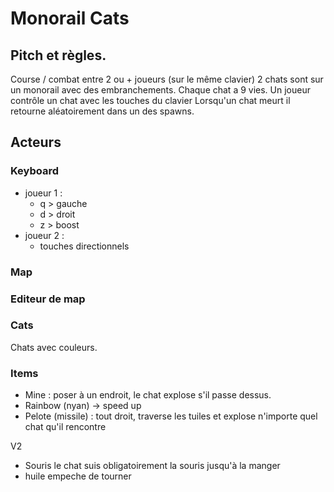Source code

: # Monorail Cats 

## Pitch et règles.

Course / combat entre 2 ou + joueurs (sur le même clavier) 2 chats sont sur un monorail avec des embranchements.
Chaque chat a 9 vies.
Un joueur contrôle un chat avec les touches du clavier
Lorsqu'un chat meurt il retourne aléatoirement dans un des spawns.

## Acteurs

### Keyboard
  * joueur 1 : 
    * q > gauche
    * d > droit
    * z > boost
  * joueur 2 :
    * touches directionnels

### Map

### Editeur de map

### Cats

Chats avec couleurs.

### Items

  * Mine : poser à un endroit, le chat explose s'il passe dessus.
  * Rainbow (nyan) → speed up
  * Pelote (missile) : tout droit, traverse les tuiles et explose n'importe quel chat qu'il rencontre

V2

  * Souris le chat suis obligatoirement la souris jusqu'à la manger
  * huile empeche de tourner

☆ ☆ ☆

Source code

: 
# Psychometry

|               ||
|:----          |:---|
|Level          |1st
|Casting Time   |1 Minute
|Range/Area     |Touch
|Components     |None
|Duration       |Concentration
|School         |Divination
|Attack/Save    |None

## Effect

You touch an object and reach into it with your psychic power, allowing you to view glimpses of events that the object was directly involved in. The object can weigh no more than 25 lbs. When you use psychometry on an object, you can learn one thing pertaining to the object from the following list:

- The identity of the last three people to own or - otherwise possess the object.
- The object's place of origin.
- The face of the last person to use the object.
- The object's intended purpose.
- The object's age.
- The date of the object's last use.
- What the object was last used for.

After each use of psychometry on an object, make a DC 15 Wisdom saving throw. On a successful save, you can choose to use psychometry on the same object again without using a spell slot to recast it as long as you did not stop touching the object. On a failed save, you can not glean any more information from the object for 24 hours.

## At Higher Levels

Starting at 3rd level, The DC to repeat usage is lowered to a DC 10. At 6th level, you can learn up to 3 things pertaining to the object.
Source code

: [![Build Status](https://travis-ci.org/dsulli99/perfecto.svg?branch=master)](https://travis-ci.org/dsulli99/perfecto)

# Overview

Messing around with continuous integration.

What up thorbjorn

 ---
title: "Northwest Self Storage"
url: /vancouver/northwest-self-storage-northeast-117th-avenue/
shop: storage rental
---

☆ ☆ ☆

» **Aim of the exercise**: Throughout the data above, count the lines in which the word "more" occurs; supply the number alone.

» **Reply to the task**: 2